Alongside vaccines, antiviral drugs are becoming an integral part of our response to the SARS‐CoV‐2 pandemic. Nirmatrelvir—an orally available inhibitor of the 3‐chymotrypsin‐like cysteine protease—has been shown to reduce the risk of progression to severe COVID‐19. However, the impact of nirmatrelvir treatment on the development of SARS‐CoV‐2‐specific adaptive immune responses is unknown. Here, by using mouse models of SARS‐CoV‐2 infection, we show that nirmatrelvir administration blunts the development of SARS‐CoV‐2‐specific antibody and T cell responses.
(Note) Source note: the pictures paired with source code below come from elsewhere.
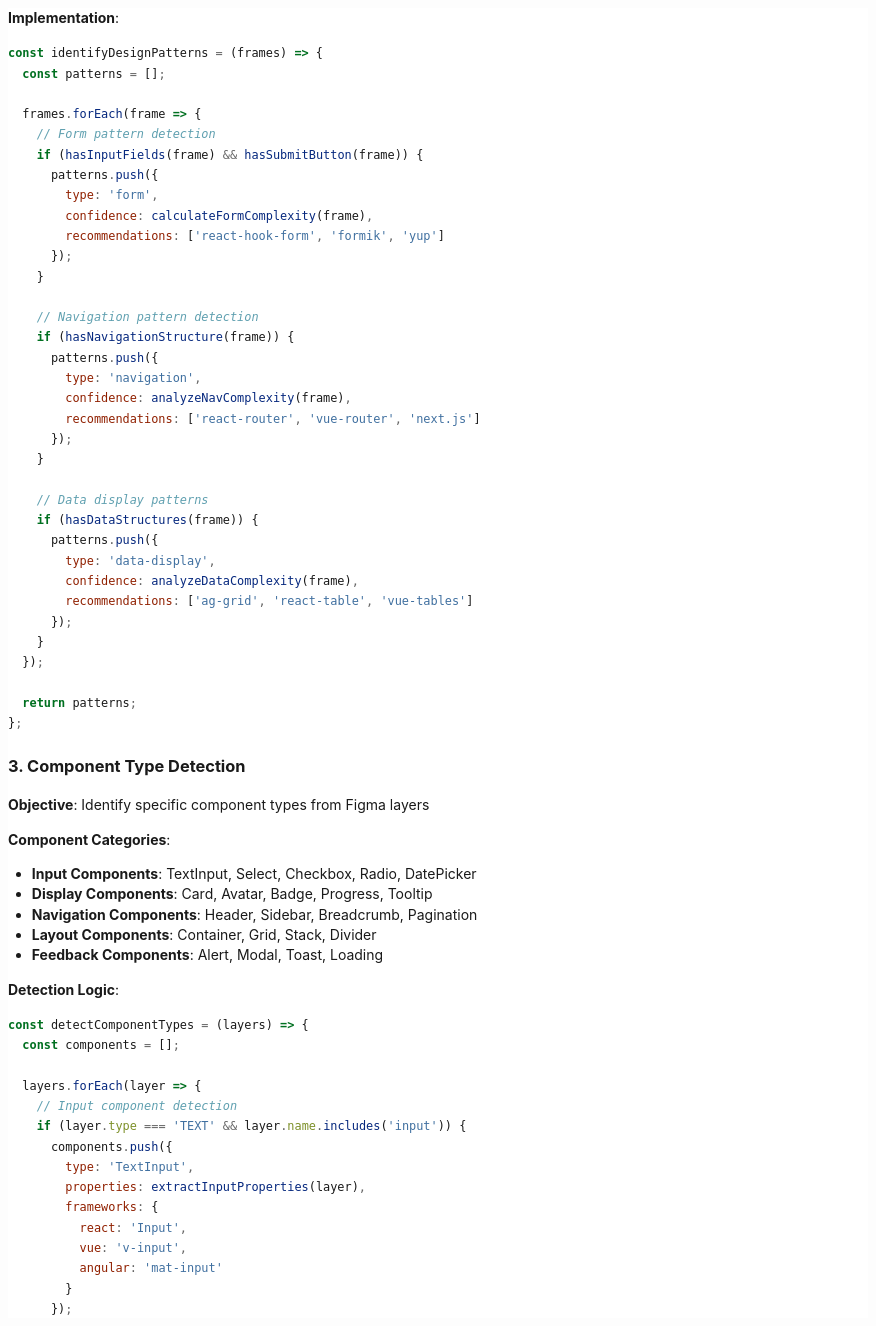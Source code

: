 **Implementation**:
```javascript
const identifyDesignPatterns = (frames) => {
  const patterns = [];
  
  frames.forEach(frame => {
    // Form pattern detection
    if (hasInputFields(frame) && hasSubmitButton(frame)) {
      patterns.push({
        type: 'form',
        confidence: calculateFormComplexity(frame),
        recommendations: ['react-hook-form', 'formik', 'yup']
      });
    }
    
    // Navigation pattern detection
    if (hasNavigationStructure(frame)) {
      patterns.push({
        type: 'navigation', 
        confidence: analyzeNavComplexity(frame),
        recommendations: ['react-router', 'vue-router', 'next.js']
      });
    }
    
    // Data display patterns
    if (hasDataStructures(frame)) {
      patterns.push({
        type: 'data-display',
        confidence: analyzeDataComplexity(frame),
        recommendations: ['ag-grid', 'react-table', 'vue-tables']
      });
    }
  });
  
  return patterns;
};
```

### **3. Component Type Detection**
**Objective**: Identify specific component types from Figma layers

**Component Categories**:
- **Input Components**: TextInput, Select, Checkbox, Radio, DatePicker
- **Display Components**: Card, Avatar, Badge, Progress, Tooltip
- **Navigation Components**: Header, Sidebar, Breadcrumb, Pagination
- **Layout Components**: Container, Grid, Stack, Divider
- **Feedback Components**: Alert, Modal, Toast, Loading

**Detection Logic**:
```javascript
const detectComponentTypes = (layers) => {
  const components = [];
  
  layers.forEach(layer => {
    // Input component detection
    if (layer.type === 'TEXT' && layer.name.includes('input')) {
      components.push({
        type: 'TextInput',
        properties: extractInputProperties(layer),
        frameworks: {
          react: 'Input',
          vue: 'v-input', 
          angular: 'mat-input'
        }
      });
```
Accordingly, upon secondary challenge, nirmatrelvir‐treated mice recruited significantly fewer memory T and B cells to the infected lungs and mediastinal lymph nodes, respectively. Together, the data highlight a potential negative impact of nirmatrelvir treatment with important implications for clinical management and might help explain the virological and/or symptomatic relapse after treatment completion reported in some individuals. Synopsis Nirmatrelvir administration to SARS‐CoV‐2‐infected mice blunts the development of SARS‐CoV‐2‐specific antibody and T cell responses. Accordingly, upon secondary challenge, nirmatrelvir‐treated mice recruited significantly fewer memory T and B cells. Adaptive immune response is impaired across different SARS‐CoV‐2 variants and regardless of the time of treatment. Our results might help explain the virological and/or symptomatic relapse after treatment completion reported in some individuals. Graphical Abstract Nirmatrelvir administration to SARS‐CoV‐2‐infected mice blunts the development of SARS‐CoV‐2‐specific antibody and T cell responses.